Richard Gaddes (born 23 May 1942) is an English opera company administrator based in the United States.

Career in England
Gaddes was born in Wallsend, England.  He studied at Trinity College of Music in London.  At Wigmore Hall, London’s famed recital hall, he created a series of lunchtime concerts designed to give young musicians opportunities to perform. This introduced such artists as flute virtuoso James Galway and the soprano Margaret Price.

He formed his own artists management company, then joined Artists International Management, a company which represents musicians worldwide, including Beverly Sills and conductor John Pritchard, then music director at the Glyndebourne Festival Opera. On one of John Crosby's regular visits to London to hear new singers for the Santa Fe Opera, a summer opera company in Santa Fe, New Mexico which Crosby directed, Gaddes helped him with the audition process. By December 1968, Crosby suggested the possibility of a job in Santa Fe, and from the 1969 season, he became its Artistic Administrator.

Initial career at Santa Fe Opera
Given his knowledge of the British operatic and musical scene of the day, Gaddes was instrumental in spotting the talent of Kiri Te Kanawa and bringing her to the Santa Fe Opera as the “Countess” in The Marriage of Figaro for her US debut during the 1971 summer season. (It was not until her Royal Opera House Covent Garden triumph in December of that year that she achieved international stature). During this period as Artistic Administrator, he introduced artists other than Te Kanawa; these included the conductor Edo de Waart and the mezzo Frederica von Stade (who was also a triumph in the 1971 Figaro). In addition, he was instrumental in arranging for the world premiere of Heitor Villa-Lobos' Yerma, which featured paintings by Giorgio de Chirico.

Opera Theatre of Saint Louis
Although Gaddes remained involved with the Santa Fe Opera, he left in 1976 to establish, as co-founder, Opera Theatre of Saint Louis and served as its General Director until 1987. Under his leadership, the company achieved international recognition for the development of young artists, the discovery of new singers given the opportunity to perform important roles, and the presentation of a varied repertory.  For example, in 1983, Opera Theatre of Saint Louis became the first American opera company to be presented at the Edinburgh International Festival.

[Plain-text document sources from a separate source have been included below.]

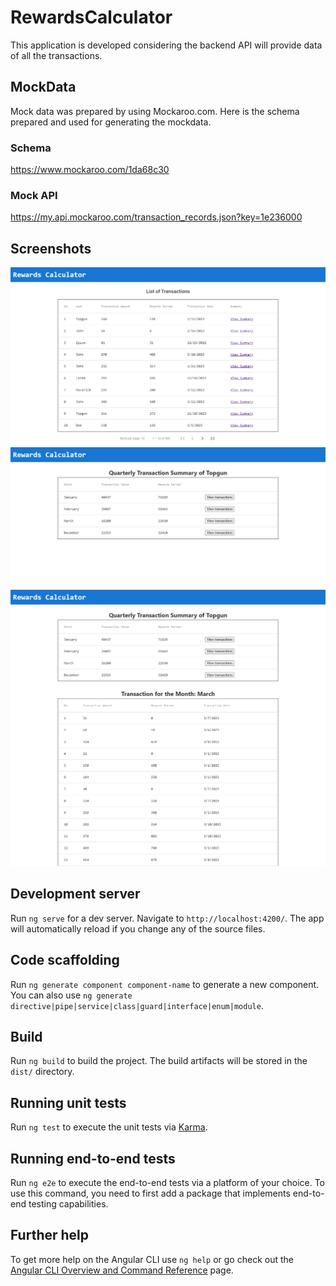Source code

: # RewardsCalculator

This application is developed considering the backend API will provide data of all the transactions. 

## MockData

Mock data was prepared by using Mockaroo.com. Here is the schema prepared and used for generating the mockdata.

### Schema
https://www.mockaroo.com/1da68c30

### Mock API
https://my.api.mockaroo.com/transaction_records.json?key=1e236000

## Screenshots

![All Transactions](https://github.com/sudharshanreddyam/rewards-calculator/blob/master/screenshots/AllTransactions.png "All Transactions")
![Summary By Month](https://github.com/sudharshanreddyam/rewards-calculator/blob/master/screenshots/Summary.png "Summary By Month")
![Monthly User Transaction](https://github.com/sudharshanreddyam/rewards-calculator/blob/master/screenshots/MonthlyUserTransaction.png "Monthly User Transaction")

## Development server

Run `ng serve` for a dev server. Navigate to `http://localhost:4200/`. The app will automatically reload if you change any of the source files.

## Code scaffolding

Run `ng generate component component-name` to generate a new component. You can also use `ng generate directive|pipe|service|class|guard|interface|enum|module`.

## Build

Run `ng build` to build the project. The build artifacts will be stored in the `dist/` directory.

## Running unit tests

Run `ng test` to execute the unit tests via [Karma](https://karma-runner.github.io).

## Running end-to-end tests

Run `ng e2e` to execute the end-to-end tests via a platform of your choice. To use this command, you need to first add a package that implements end-to-end testing capabilities.

## Further help

To get more help on the Angular CLI use `ng help` or go check out the [Angular CLI Overview and Command Reference](https://angular.io/cli) page.

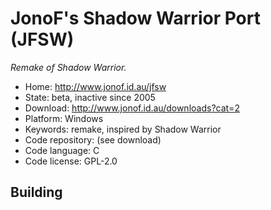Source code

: # JonoF's Shadow Warrior Port (JFSW)

_Remake of Shadow Warrior._

- Home: http://www.jonof.id.au/jfsw
- State: beta, inactive since 2005
- Download: http://www.jonof.id.au/downloads?cat=2
- Platform: Windows
- Keywords: remake, inspired by Shadow Warrior
- Code repository: (see download)
- Code language: C
- Code license: GPL-2.0

## Building
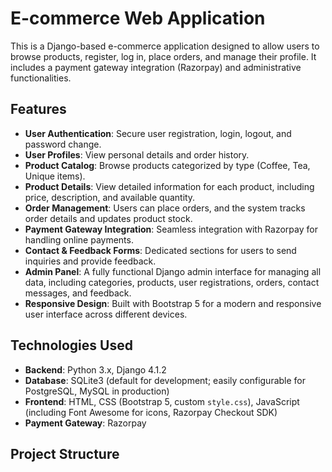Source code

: # E-commerce Web Application

This is a Django-based e-commerce application designed to allow users to browse products, register, log in, place orders, and manage their profile. It includes a payment gateway integration (Razorpay) and administrative functionalities.

## Features

* **User Authentication**: Secure user registration, login, logout, and password change.
* **User Profiles**: View personal details and order history.
* **Product Catalog**: Browse products categorized by type (Coffee, Tea, Unique items).
* **Product Details**: View detailed information for each product, including price, description, and available quantity.
* **Order Management**: Users can place orders, and the system tracks order details and updates product stock.
* **Payment Gateway Integration**: Seamless integration with Razorpay for handling online payments.
* **Contact & Feedback Forms**: Dedicated sections for users to send inquiries and provide feedback.
* **Admin Panel**: A fully functional Django admin interface for managing all data, including categories, products, user registrations, orders, contact messages, and feedback.
* **Responsive Design**: Built with Bootstrap 5 for a modern and responsive user interface across different devices.

## Technologies Used

* **Backend**: Python 3.x, Django 4.1.2
* **Database**: SQLite3 (default for development; easily configurable for PostgreSQL, MySQL in production)
* **Frontend**: HTML, CSS (Bootstrap 5, custom `style.css`), JavaScript (including Font Awesome for icons, Razorpay Checkout SDK)
* **Payment Gateway**: Razorpay

## Project Structure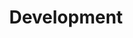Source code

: ---
# Featured tags need to have either the `list` or `grid` layout (PRO only).
layout: list

# The title of the tag's page.
title: Development
sidebar: true

# The name of the tag, used in a post's front matter (e.g. tags: [<slug>]).
slug: development

# (Optional) Write a short (~150 characters) description of this featured tag.
description: >
  This is Development convergense section

# (Optional) You can disable grouping posts by date.
# no_groups: true

# Exclude this example category from the sitemap.
# DON'T USE THIS SETTING IN YOUR CATEGORIES!
sitemap: false
---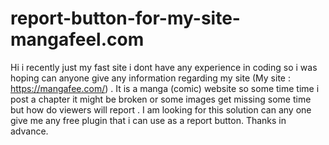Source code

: # report-button-for-my-site-mangafeel.com
Hi i recently just my fast site i dont have any experience in coding so i was hoping can anyone give any information regarding my site (My site : https://mangafee.com/) . It is a manga (comic) website so some time time i post a  chapter it might be broken or some images get missing some time but how do viewers will report . I am looking for this solution can any one give me any free plugin that i can use as a report button.  Thanks in advance.
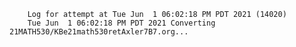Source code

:         Log for attempt at Tue Jun  1 06:02:18 PM PDT 2021 (14020)
        Tue Jun  1 06:02:18 PM PDT 2021 Converting 21MATH530/KBe21math530retAxler7B7.org...
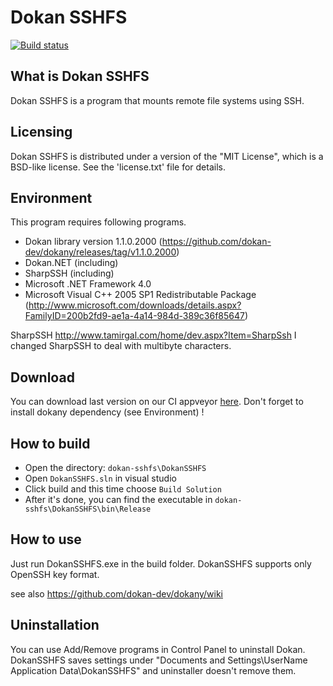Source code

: # Dokan SSHFS
[![Build status](https://ci.appveyor.com/api/projects/status/yjj6m84g69l1mh06?svg=true)](https://ci.appveyor.com/project/Liryna/dokan-sshfs)

## What is Dokan SSHFS
Dokan SSHFS is a program that mounts remote file systems using SSH.

## Licensing
Dokan SSHFS is distributed under a version of the "MIT License",
which is a BSD-like license. See the 'license.txt' file for details.

## Environment
This program requires following programs.
- Dokan library version 1.1.0.2000 (https://github.com/dokan-dev/dokany/releases/tag/v1.1.0.2000)
- Dokan.NET (including)
- SharpSSH (including)
- Microsoft .NET Framework 4.0
- Microsoft Visual C++ 2005 SP1 Redistributable Package
(http://www.microsoft.com/downloads/details.aspx?FamilyID=200b2fd9-ae1a-4a14-984d-389c36f85647)

SharpSSH http://www.tamirgal.com/home/dev.aspx?Item=SharpSsh
I changed SharpSSH to deal with multibyte characters.

## Download
You can download last version on our CI appveyor [here](https://ci.appveyor.com/api/projects/liryna/dokan-sshfs/artifacts/dokan-sshfs.zip). Don't forget to install dokany dependency (see Environment) !

## How to build
 - Open the directory: `dokan-sshfs\DokanSSHFS`
 - Open `DokanSSHFS.sln` in visual studio
 - Click build and this time choose `Build Solution`
 - After it's done, you can find the executable in `dokan-sshfs\DokanSSHFS\bin\Release`

## How to use
Just run DokanSSHFS.exe in the build folder.
DokanSSHFS supports only OpenSSH key format.

see also https://github.com/dokan-dev/dokany/wiki

## Uninstallation
You can use Add/Remove programs in Control Panel to uninstall Dokan.
DokanSSHFS saves settings under "Documents and Settings\UserName\
Application Data\DokanSSHFS" and uninstaller doesn't remove them.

As he notes in a 2001 interview, during this period Gaddes sought out and became instrumental in developing the careers of young singers: 

After leaving Opera Theatre of Saint Louis, Gaddes became President of Grand Center of St. Louis, a midtown performing arts district and served as its President until 1994.  He continues to serve on its Board.

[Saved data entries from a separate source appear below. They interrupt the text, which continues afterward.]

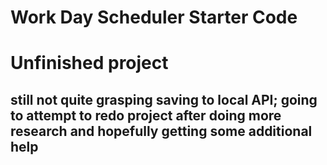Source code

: # Work Day Scheduler Starter Code

# Unfinished project
## still not quite grasping saving to local API; going to attempt to redo project after doing more research and hopefully getting some additional help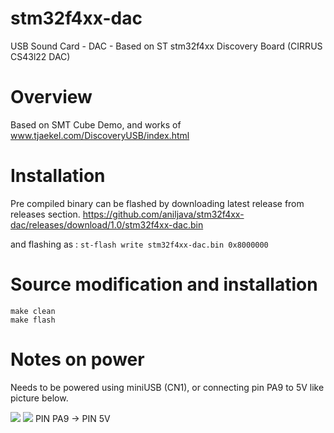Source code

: # stm32f4xx-dac
USB Sound Card - DAC - Based on ST stm32f4xx Discovery Board (CIRRUS CS43l22 DAC)


# Overview
Based on SMT Cube Demo, and works of www.tjaekel.com/DiscoveryUSB/index.html


# Installation
Pre compiled binary can be flashed by downloading latest release from releases section. 
https://github.com/aniljava/stm32f4xx-dac/releases/download/1.0/stm32f4xx-dac.bin

and flashing as : `st-flash write stm32f4xx-dac.bin 0x8000000`

# Source modification and installation

    make clean    
    make flash

# Notes on power
Needs to be powered using miniUSB (CN1), or connecting pin PA9 to 5V like picture below.

<img src ="https://github.com/aniljava/stm32f4xx-dac/blob/master/res/front.jpg">

<img src ="https://github.com/aniljava/stm32f4xx-dac/blob/master/res/rear.jpg">
PIN PA9 -> PIN 5V
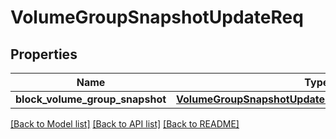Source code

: # VolumeGroupSnapshotUpdateReq

## Properties
Name | Type | Description | Notes
------------ | ------------- | ------------- | -------------
**block_volume_group_snapshot** | [**VolumeGroupSnapshotUpdateReqVolumeGroupSnapshot**](VolumeGroupSnapshotUpdateReqVolumeGroupSnapshot.md) |  | 

[[Back to Model list]](../README.md#documentation-for-models) [[Back to API list]](../README.md#documentation-for-api-endpoints) [[Back to README]](../README.md)


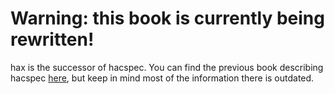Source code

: 
# Warning: this book is currently being rewritten!

hax is the successor of hacspec. You can find the previous book
describing hacspec [here](../archive/index.html), but keep in mind most of the information
there is outdated.

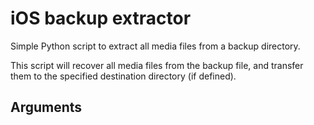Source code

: # iOS backup extractor

Simple Python script to extract all media files from a backup directory.

This script will recover all media files from the backup file, and transfer them to the specified destination directory (if defined).

## Arguments

<!-- destination_directory: str -->
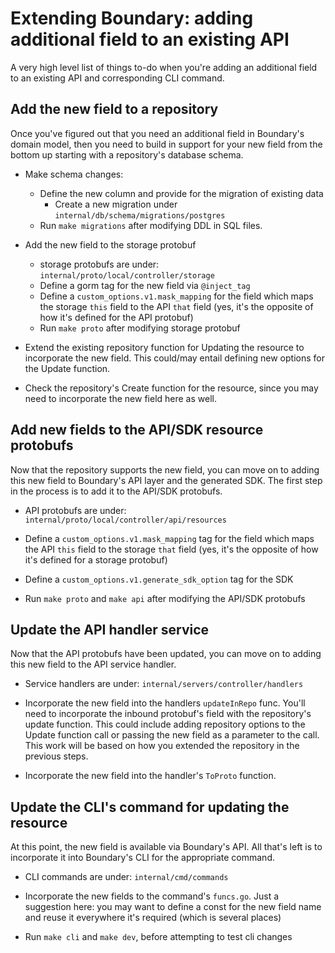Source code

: # Extending Boundary: adding additional field to an existing API

A very high level list of things to-do when you're adding an additional field to an existing API and corresponding CLI command.

## Add the new field to a repository
Once you've figured out that you need an additional field in Boundary's domain model, then you need to build in support for your new field from the bottom up starting with a repository's database schema.

* Make schema changes:
  * Define the new column and provide for the migration of existing data
    * Create a new migration under `internal/db/schema/migrations/postgres`
  * Run `make migrations` after modifying DDL in SQL files.

* Add the new field to the storage protobuf 
  * storage protobufs are under: `internal/proto/local/controller/storage`
  * Define a gorm tag for the new field via `@inject_tag`
  * Define a `custom_options.v1.mask_mapping` for the field which maps the storage `this` field to the API `that` field (yes, it's the opposite of how it's defined for the API protobuf)
  * Run `make proto` after modifying storage protobuf

* Extend the existing repository function for Updating the resource to incorporate the new field. This could/may entail defining new options for the Update function.
  
* Check the repository's Create function for the resource, since you may need to incorporate the new field here as well.

## Add new fields to the API/SDK resource protobufs
Now that the repository supports the new field, you can move on to adding this new field to Boundary's API layer and the generated SDK.  The first step in the process is to add it to the API/SDK protobufs.

* API protobufs are under: `internal/proto/local/controller/api/resources`
  
* Define a `custom_options.v1.mask_mapping` tag for the field which maps the API `this` field to the storage `that` field (yes, it's the opposite of how it's defined for a storage protobuf)

* Define a `custom_options.v1.generate_sdk_option` tag for the SDK

* Run `make proto` and `make api` after modifying the API/SDK protobufs 

## Update the API handler service 
Now that the API protobufs have been updated, you can move on to adding this new field to the API service handler.

* Service handlers are under: `internal/servers/controller/handlers`

* Incorporate the new field into the handlers `updateInRepo` func.   You'll need to incorporate the inbound protobuf's field with the repository's update function.  This could include adding repository options to the Update function call or passing the new field as a parameter to the call.  This work will be based on how you extended the repository in the previous steps.

* Incorporate the new field into the handler's `ToProto` function.
  
## Update the CLI's command for updating the resource 

At this point, the new field is available via Boundary's API.  All that's left is to incorporate it into Boundary's CLI for the appropriate command.

* CLI commands are under: `internal/cmd/commands`

* Incorporate the new fields to the command's `funcs.go`.  Just a suggestion here: you may want to define a const for the new field name and reuse it everywhere it's required (which is several places)

* Run `make cli` and `make dev`, before attempting to test cli changes





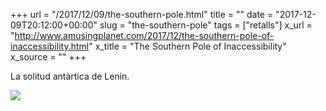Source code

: +++
url = "/2017/12/09/the-southern-pole.html"
title = ""
date = "2017-12-09T20:12:00+00:00"
slug = "the-southern-pole"
tags = ["retalls"]
x_url = "http://www.amusingplanet.com/2017/12/the-southern-pole-of-inaccessibility.html"
x_title = "The Southern Pole of Inaccessibility"
x_source = ""
+++


La solitud antàrtica de Lenin.

<img src="https://lh3.googleusercontent.com/-W8fAJBpdBv0/WigE-OqOArI/AAAAAAABUlc/kTuhj6Pokiwwk6acQdjuDXwyZltknUQoQCHMYCw/pole-of-inaccessibility-102?imgmax=800" />
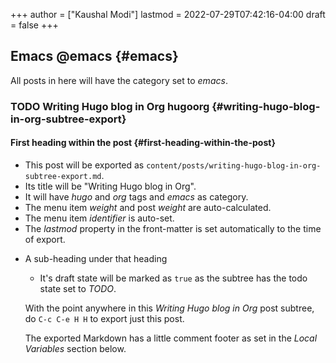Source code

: +++
author = ["Kaushal Modi"]
lastmod = 2022-07-29T07:42:16-04:00
draft = false
+++

## Emacs <span class="tag"><span class="_emacs">@emacs</span></span> {#emacs}

All posts in here will have the category set to _emacs_.


### <span class="org-todo todo TODO">TODO</span> Writing Hugo blog in Org <span class="tag"><span class="hugo">hugo</span><span class="org">org</span></span> {#writing-hugo-blog-in-org-subtree-export}


#### First heading within the post {#first-heading-within-the-post}

-   This post will be exported as
    `content/posts/writing-hugo-blog-in-org-subtree-export.md`.
-   Its title will be "Writing Hugo blog in Org".
-   It will have _hugo_ and _org_ tags and _emacs_ as category.
-   The menu item _weight_ and post _weight_ are auto-calculated.
-   The menu item _identifier_ is auto-set.
-   The _lastmod_ property in the front-matter is set automatically to
    the time of export.

<!--list-separator-->

-  A sub-heading under that heading

    -   It's draft state will be marked as `true` as the subtree has the
        todo state set to _TODO_.

    With the point <span class="underline">anywhere</span> in this _Writing Hugo blog in Org_ post
    subtree, do `C-c C-e H H` to export just this post.

    The exported Markdown has a little comment footer as set in the _Local
    Variables_ section below.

Career resumption at Santa Fe Opera
Continuing as a consultant to The Santa Fe Opera's Apprentice Program for Artists from 1988 until 1994, he rejoined the company full-time in that year as Vice Chairman of the Capital Campaign for the planned new theater, the third on the original site. He was appointed Associate General Director of The Santa Fe Opera in 1995 and, in May 1998, was named the next General Director after John Crosby. He has held that post from 2000 until the end of the 2008 season.

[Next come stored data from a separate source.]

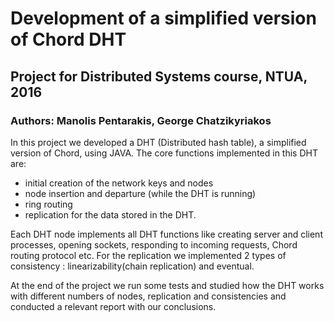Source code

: # Development of a simplified version of Chord DHT
## Project for Distributed Systems course, NTUA, 2016
### Authors: Manolis Pentarakis, George Chatzikyriakos

In this project we developed a DHT (Distributed hash table), a simplified version of Chord, using JAVA.
The core functions implemented in this DHT are:
- initial creation of the network keys and nodes
- node insertion and departure (while the DHT is running)
- ring routing
- replication for the data stored in the DHT.


Each DHT node implements all DHT functions like  creating server and client processes, opening sockets, responding to incoming requests, Chord routing protocol etc.
For the replication we implemented 2 types of consistency : linearizability(chain replication) and eventual.

At the end of the project we run some tests and studied how the DHT works with different numbers of nodes, replication and consistencies and conducted a relevant report with our conclusions. 




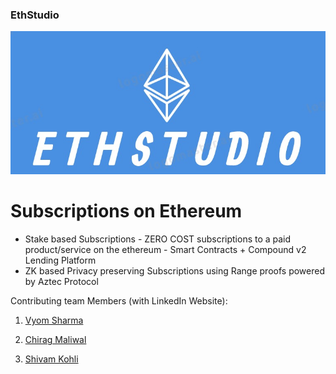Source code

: ### EthStudio

![EthStudio](ethstudio.jpeg)

# Subscriptions on Ethereum

- Stake based Subscriptions - ZERO COST subscriptions to a paid product/service on the ethereum - Smart Contracts + Compound v2 Lending Platform
- ZK based Privacy preserving Subscriptions using Range proofs powered by Aztec Protocol



Contributing team Members (with LinkedIn Website):

1. [Vyom Sharma](https://www.linkedin.com/in/vcrizpy/)

2. [Chirag Maliwal](https://linkedin.com/in/chirag-maliwal-92796a107)

3. [Shivam Kohli](https://www.linkedin.com/in/shivam-kohli-63670210a/)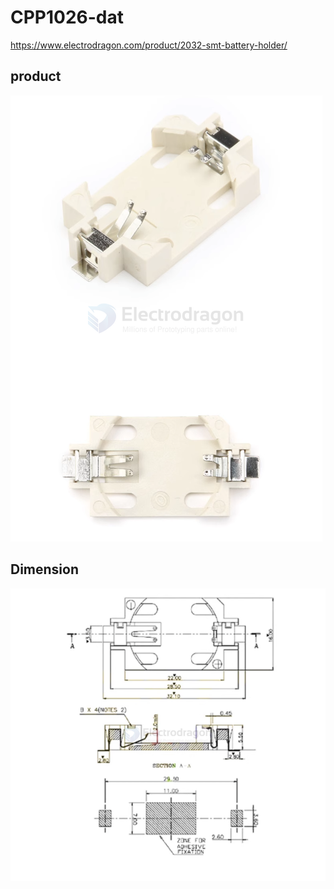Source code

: 
# CPP1026-dat


https://www.electrodragon.com/product/2032-smt-battery-holder/


## product 

![](2024-09-22-00-12-31.png)

## Dimension 

![](2024-09-22-00-12-07.png)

As General Director in Santa Fe, Gaddes sought to bring to Santa Fe the most important singers, conductors, directors and designers from the US and abroad. He continued and broadened the Company’s long-standing commitment to the performance of new and unusual works. In 2003 he appointed Alan Gilbert as the Company’s first Music Director.  When Gilbert resigned the post in May 2007, Kenneth Montgomery became interim music director for the 2007 season.  In July 2007, SFO and Gaddes named Edo de Waart the company's new chief conductor, effective 1 October 2007.

Under Gaddes, SFO expanded its community outreach programs. These have included a Fall community production and, in a first for the company, the multi-screen video simulcast of Natalie Dessay’s performance in La sonnambula given in 2004 at the Fort Marcy Park. The video simulcast was repeated on 11 August 2007 with a performance of La bohème.

In August 2007, Gaddes announced that he was ready to retire and that he wished SFO to begin a search for his successor, adding that he would remain in the position until his successor as SFO General Director was found.  In November 2007, SFO announced that Charles MacKay would become the company's next General Director.  Gaddes' tenure as SFO General Director concluded with his retirement on 30 September 2008.

Additional career information
Gaddes is a former Vice President of Opera America. He has served on panels of the National Endowment for the Arts, the National Institute for Music Theatre (formerly the National Opera Institute), and as consultant for the William Matheus Sullivan Musical Foundation. He is an emeritus trustee of the board of the Pulitzer Arts Foundation and is a frequent judge at national and international voice competitions including the Metropolitan Opera National Council auditions.

Honors and awards
The recipient of numerous honors and awards, Gaddes has been cited by Mu Phi Epsilon music fraternity, St. Louis Chapter of the Public Relations Society of America Lamplighter Award, and as the first annual Missouri Arts Award honoree, the Human Relations Award of the St. Louis Jewish-American Committee, National Institute for Music Theatre Award and Young Audiences' Cultural Achievement Award. He has received honorary doctorates from St. Louis Conservatory and Schools for the Arts, University of Missouri and Webster University. He has been honored by the Mayor of Santa Fe for his contribution to the arts, and by New Mexico Business Weekly as one of the 2005 “Top 10 Power People in the Arts.”.  
Gaddes has also been a frequent juror for international voice competitions.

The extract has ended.